Work request: Figure out how many lines in these records contain "aulas". Only the number belongs in the reply.

Supplied material:
____________

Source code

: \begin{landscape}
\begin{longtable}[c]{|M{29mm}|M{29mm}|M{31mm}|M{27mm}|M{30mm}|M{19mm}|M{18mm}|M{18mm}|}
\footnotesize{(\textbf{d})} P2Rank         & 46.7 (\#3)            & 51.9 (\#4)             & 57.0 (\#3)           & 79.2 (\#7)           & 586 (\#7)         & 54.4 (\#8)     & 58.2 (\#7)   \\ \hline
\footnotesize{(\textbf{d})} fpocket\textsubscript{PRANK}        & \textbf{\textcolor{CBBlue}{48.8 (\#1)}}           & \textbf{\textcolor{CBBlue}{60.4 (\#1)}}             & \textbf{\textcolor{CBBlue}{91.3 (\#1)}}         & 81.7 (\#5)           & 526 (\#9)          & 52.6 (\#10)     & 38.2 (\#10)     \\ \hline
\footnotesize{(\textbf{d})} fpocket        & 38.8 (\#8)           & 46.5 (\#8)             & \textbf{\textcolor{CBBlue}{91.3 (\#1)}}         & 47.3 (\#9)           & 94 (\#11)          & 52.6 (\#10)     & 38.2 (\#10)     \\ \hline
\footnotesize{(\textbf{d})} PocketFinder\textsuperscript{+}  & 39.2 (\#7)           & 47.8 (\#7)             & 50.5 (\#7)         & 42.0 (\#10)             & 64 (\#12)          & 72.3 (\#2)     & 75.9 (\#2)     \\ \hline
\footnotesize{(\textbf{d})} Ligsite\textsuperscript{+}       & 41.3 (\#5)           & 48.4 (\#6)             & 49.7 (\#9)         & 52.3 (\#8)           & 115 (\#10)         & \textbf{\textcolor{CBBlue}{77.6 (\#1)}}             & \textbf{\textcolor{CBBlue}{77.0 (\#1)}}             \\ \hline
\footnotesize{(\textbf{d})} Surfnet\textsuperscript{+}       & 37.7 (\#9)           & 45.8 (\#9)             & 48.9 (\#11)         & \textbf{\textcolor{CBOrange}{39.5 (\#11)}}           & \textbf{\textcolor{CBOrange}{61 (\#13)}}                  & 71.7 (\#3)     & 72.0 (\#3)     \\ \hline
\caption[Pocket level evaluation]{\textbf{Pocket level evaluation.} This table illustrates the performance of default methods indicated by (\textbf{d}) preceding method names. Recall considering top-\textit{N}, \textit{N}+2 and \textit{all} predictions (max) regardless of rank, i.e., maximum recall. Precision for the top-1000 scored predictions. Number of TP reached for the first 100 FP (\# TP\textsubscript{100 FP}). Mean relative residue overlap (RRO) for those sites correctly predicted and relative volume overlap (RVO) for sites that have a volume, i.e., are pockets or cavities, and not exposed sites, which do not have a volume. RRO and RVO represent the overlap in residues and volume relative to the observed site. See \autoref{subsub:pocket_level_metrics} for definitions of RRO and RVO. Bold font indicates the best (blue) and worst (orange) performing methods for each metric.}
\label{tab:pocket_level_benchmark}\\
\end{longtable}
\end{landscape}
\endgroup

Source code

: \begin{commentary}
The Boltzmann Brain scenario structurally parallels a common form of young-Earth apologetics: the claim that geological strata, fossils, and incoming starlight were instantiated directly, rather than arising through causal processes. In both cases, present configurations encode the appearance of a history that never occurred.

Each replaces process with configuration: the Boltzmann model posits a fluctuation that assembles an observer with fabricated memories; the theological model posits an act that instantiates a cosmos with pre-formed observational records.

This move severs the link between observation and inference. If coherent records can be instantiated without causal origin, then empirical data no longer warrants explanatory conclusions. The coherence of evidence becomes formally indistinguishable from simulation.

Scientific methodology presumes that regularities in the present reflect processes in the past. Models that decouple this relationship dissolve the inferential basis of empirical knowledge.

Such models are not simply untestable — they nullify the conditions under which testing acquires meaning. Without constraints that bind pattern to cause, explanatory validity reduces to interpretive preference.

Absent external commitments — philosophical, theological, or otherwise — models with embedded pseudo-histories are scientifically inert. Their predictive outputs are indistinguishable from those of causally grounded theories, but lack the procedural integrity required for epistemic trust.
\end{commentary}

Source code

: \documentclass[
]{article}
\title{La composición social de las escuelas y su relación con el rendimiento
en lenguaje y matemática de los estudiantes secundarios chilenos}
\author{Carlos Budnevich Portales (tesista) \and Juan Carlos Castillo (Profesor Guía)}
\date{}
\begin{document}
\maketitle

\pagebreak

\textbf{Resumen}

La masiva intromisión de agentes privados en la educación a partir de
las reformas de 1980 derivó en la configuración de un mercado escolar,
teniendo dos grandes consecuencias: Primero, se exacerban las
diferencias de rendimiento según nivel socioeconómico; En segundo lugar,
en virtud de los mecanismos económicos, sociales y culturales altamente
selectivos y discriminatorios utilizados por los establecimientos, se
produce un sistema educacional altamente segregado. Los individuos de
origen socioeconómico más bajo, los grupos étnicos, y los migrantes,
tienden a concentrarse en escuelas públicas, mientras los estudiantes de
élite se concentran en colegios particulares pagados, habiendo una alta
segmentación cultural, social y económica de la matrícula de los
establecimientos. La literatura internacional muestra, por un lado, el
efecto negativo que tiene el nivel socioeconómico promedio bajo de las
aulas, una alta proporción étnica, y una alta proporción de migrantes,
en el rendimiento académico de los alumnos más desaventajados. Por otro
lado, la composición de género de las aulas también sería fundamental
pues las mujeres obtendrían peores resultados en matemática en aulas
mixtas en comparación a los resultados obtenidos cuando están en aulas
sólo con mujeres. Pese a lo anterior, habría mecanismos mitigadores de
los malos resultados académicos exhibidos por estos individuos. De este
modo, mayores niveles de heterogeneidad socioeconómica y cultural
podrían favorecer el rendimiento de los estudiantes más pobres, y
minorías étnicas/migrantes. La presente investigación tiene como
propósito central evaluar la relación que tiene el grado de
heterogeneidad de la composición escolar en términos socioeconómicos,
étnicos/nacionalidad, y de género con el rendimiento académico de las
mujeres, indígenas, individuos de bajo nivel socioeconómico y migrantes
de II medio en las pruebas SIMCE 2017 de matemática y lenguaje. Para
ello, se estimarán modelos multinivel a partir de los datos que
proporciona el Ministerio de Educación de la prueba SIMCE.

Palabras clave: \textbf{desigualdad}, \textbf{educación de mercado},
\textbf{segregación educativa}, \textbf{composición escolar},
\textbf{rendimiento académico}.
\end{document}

____________

Answer to this exercise: 4